*Exercise brief*
Every line from the one containing "槍《やり》の穂先に冠をかけて" through the end of the data is to be copied exactly, and nothing outside that range.

*Information*
══════

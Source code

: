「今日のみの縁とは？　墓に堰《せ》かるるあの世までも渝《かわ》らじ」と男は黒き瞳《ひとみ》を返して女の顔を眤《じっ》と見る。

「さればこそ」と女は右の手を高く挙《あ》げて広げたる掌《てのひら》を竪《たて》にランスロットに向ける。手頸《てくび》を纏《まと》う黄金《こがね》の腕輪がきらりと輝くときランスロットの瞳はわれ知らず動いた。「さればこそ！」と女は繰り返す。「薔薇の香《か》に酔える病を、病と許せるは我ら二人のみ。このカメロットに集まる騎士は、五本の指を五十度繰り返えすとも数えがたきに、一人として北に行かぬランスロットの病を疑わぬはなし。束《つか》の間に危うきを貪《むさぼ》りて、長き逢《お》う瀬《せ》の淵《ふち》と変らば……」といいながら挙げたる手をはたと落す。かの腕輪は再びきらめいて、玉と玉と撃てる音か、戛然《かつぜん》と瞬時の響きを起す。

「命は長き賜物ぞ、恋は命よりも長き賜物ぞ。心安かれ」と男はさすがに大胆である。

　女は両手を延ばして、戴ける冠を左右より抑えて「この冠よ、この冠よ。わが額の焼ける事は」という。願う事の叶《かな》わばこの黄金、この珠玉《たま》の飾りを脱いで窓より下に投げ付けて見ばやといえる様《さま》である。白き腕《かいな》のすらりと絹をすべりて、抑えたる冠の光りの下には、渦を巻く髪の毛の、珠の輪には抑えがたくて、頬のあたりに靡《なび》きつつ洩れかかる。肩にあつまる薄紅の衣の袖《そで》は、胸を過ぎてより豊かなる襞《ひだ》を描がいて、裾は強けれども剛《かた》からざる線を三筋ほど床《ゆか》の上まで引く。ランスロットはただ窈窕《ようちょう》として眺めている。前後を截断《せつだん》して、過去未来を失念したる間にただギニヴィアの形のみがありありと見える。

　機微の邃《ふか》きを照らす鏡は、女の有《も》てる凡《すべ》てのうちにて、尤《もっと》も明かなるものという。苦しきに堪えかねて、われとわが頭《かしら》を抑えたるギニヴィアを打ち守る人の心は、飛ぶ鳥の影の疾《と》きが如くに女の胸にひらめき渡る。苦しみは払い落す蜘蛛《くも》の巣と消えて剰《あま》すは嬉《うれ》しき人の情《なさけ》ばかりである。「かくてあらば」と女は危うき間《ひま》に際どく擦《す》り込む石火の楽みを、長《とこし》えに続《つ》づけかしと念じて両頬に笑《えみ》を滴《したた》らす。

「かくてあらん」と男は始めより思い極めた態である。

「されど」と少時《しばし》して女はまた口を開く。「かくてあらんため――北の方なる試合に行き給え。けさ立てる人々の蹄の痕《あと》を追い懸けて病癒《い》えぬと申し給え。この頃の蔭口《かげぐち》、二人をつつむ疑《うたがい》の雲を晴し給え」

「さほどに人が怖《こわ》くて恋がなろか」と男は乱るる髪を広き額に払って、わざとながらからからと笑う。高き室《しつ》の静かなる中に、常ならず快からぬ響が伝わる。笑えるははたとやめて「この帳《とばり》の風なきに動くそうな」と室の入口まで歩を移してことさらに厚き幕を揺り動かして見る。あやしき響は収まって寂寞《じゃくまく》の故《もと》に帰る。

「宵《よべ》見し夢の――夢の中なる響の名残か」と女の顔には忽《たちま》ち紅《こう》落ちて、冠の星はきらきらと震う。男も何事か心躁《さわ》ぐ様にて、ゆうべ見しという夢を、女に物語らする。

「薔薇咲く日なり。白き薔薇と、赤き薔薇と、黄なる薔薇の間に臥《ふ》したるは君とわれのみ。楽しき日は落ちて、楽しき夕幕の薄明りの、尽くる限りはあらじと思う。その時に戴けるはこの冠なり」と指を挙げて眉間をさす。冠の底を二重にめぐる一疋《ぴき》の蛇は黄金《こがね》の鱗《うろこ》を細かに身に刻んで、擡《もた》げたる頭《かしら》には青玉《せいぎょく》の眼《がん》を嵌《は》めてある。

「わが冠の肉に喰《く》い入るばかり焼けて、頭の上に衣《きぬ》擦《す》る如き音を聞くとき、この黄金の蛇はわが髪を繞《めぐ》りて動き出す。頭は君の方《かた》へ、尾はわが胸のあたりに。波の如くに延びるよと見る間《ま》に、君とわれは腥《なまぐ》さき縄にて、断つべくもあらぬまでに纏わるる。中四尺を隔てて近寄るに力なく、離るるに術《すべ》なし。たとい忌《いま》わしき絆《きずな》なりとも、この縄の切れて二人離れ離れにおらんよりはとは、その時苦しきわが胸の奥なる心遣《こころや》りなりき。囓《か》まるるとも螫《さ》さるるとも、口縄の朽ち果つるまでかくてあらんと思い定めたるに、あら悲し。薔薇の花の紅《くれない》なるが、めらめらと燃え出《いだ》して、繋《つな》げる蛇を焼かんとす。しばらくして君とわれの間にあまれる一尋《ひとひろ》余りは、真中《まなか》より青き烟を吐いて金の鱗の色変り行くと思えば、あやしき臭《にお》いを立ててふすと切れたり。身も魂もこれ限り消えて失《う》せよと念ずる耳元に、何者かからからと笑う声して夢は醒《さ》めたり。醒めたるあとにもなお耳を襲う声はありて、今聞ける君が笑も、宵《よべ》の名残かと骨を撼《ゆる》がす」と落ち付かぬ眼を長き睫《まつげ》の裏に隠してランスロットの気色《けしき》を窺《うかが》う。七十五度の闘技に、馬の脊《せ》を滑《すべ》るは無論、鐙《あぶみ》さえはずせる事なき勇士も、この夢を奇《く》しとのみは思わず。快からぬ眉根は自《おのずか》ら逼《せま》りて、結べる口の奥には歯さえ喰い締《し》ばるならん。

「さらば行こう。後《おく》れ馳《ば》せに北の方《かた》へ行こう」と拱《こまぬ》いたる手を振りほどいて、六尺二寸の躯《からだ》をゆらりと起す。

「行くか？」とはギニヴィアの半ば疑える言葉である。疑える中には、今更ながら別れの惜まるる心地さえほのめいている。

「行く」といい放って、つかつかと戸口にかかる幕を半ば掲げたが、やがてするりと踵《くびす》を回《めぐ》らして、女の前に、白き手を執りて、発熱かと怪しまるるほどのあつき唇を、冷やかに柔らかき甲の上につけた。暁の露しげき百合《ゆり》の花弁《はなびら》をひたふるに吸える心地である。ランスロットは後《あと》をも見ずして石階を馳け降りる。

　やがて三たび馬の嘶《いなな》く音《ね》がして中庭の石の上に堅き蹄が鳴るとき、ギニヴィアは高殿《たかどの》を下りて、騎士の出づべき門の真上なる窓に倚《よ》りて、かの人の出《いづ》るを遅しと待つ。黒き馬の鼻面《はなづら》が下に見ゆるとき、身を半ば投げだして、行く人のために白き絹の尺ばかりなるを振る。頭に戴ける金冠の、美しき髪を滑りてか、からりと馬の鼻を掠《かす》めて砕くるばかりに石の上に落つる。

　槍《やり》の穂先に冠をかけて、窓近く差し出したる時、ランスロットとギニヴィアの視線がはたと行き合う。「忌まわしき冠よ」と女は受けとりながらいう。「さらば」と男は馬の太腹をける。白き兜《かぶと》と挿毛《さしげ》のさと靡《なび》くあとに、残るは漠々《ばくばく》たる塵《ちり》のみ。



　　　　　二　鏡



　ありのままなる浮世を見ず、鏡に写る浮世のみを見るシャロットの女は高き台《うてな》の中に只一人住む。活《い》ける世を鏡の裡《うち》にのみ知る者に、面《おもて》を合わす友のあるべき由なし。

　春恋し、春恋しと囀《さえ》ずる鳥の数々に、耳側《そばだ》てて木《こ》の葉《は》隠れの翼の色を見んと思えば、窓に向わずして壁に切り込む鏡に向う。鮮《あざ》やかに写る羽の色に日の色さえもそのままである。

══════

*Result*
　槍《やり》の穂先に冠をかけて、窓近く差し出したる時、ランスロットとギニヴィアの視線がはたと行き合う。「忌まわしき冠よ」と女は受けとりながらいう。「さらば」と男は馬の太腹をける。白き兜《かぶと》と挿毛《さしげ》のさと靡《なび》くあとに、残るは漠々《ばくばく》たる塵《ちり》のみ。



　　　　　二　鏡



　ありのままなる浮世を見ず、鏡に写る浮世のみを見るシャロットの女は高き台《うてな》の中に只一人住む。活《い》ける世を鏡の裡《うち》にのみ知る者に、面《おもて》を合わす友のあるべき由なし。

　春恋し、春恋しと囀《さえ》ずる鳥の数々に、耳側《そばだ》てて木《こ》の葉《は》隠れの翼の色を見んと思えば、窓に向わずして壁に切り込む鏡に向う。鮮《あざ》やかに写る羽の色に日の色さえもそのままである。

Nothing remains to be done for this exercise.